What Big Pot doesn’t want you to know about costs of legalizing marijuana

New York Post 13 June 2019
Family First Comment: People shouldn’t get locked up for having a joint in their pocket. Legislators can look to advance criminal justice reforms concerning possession of small amounts of marijuana without throwing the doors open to a predatory industry that will have significant and irreconcilable impact on public health. That’s real social justice.

Lobbyists and lawmakers everywhere like to make bold-but-reality-challenged claims to advance legislation. But in its push to legalize commercial weed, the marijuana industry has taken legislative myth-peddling to brazen new lows.

New York’s lawmakers have a few days left to show the nation they won’t be duped. Here are some of the tallest of the tales that have swirled around Albany, thanks to the pot industry:

First, the industry claims high-potency commercial weed will provide social justice and economic opportunity for minority communities.

African American legislators in New Jersey didn’t fall for that, and their New York counterparts shouldn’t, either. The pot industry — backed by Big Tobacco and wealthy, mostly white Wall Street investors — is looking to line its own pockets. These multinational forces aren’t getting into pot to help minority entrepreneurs.

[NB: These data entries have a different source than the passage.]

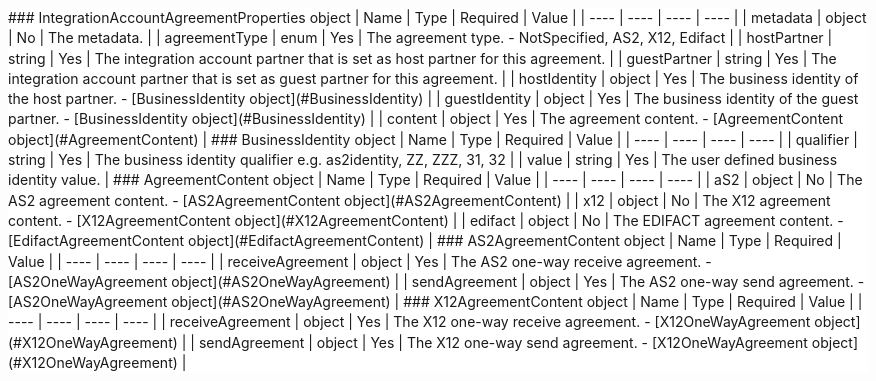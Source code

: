 
<a id="IntegrationAccountAgreementProperties" />
### IntegrationAccountAgreementProperties object
|  Name | Type | Required | Value |
|  ---- | ---- | ---- | ---- |
|  metadata | object | No | The metadata. |
|  agreementType | enum | Yes | The agreement type. - NotSpecified, AS2, X12, Edifact |
|  hostPartner | string | Yes | The integration account partner that is set as host partner for this agreement. |
|  guestPartner | string | Yes | The integration account partner that is set as guest partner for this agreement. |
|  hostIdentity | object | Yes | The business identity of the host partner. - [BusinessIdentity object](#BusinessIdentity) |
|  guestIdentity | object | Yes | The business identity of the guest partner. - [BusinessIdentity object](#BusinessIdentity) |
|  content | object | Yes | The agreement content. - [AgreementContent object](#AgreementContent) |


<a id="BusinessIdentity" />
### BusinessIdentity object
|  Name | Type | Required | Value |
|  ---- | ---- | ---- | ---- |
|  qualifier | string | Yes | The business identity qualifier e.g. as2identity, ZZ, ZZZ, 31, 32 |
|  value | string | Yes | The user defined business identity value. |


<a id="AgreementContent" />
### AgreementContent object
|  Name | Type | Required | Value |
|  ---- | ---- | ---- | ---- |
|  aS2 | object | No | The AS2 agreement content. - [AS2AgreementContent object](#AS2AgreementContent) |
|  x12 | object | No | The X12 agreement content. - [X12AgreementContent object](#X12AgreementContent) |
|  edifact | object | No | The EDIFACT agreement content. - [EdifactAgreementContent object](#EdifactAgreementContent) |


<a id="AS2AgreementContent" />
### AS2AgreementContent object
|  Name | Type | Required | Value |
|  ---- | ---- | ---- | ---- |
|  receiveAgreement | object | Yes | The AS2 one-way receive agreement. - [AS2OneWayAgreement object](#AS2OneWayAgreement) |
|  sendAgreement | object | Yes | The AS2 one-way send agreement. - [AS2OneWayAgreement object](#AS2OneWayAgreement) |


<a id="X12AgreementContent" />
### X12AgreementContent object
|  Name | Type | Required | Value |
|  ---- | ---- | ---- | ---- |
|  receiveAgreement | object | Yes | The X12 one-way receive agreement. - [X12OneWayAgreement object](#X12OneWayAgreement) |
|  sendAgreement | object | Yes | The X12 one-way send agreement. - [X12OneWayAgreement object](#X12OneWayAgreement) |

Remember when liquor stores and smoke shops were clustered in largely low-income and minority neighborhoods? Pot shops selling high-potency drugs engineered to create regular customers won’t lead to any more empowerment and opportunity for urban populations than clustered vice stores did.

There has been no quantifiable positive economic impact for such communities in legalized states. In fact, taxpayers and communities have had to shoulder an estimated $4.50 in social costs for every $1 in revenue, according to researchers at the Centennial Institute.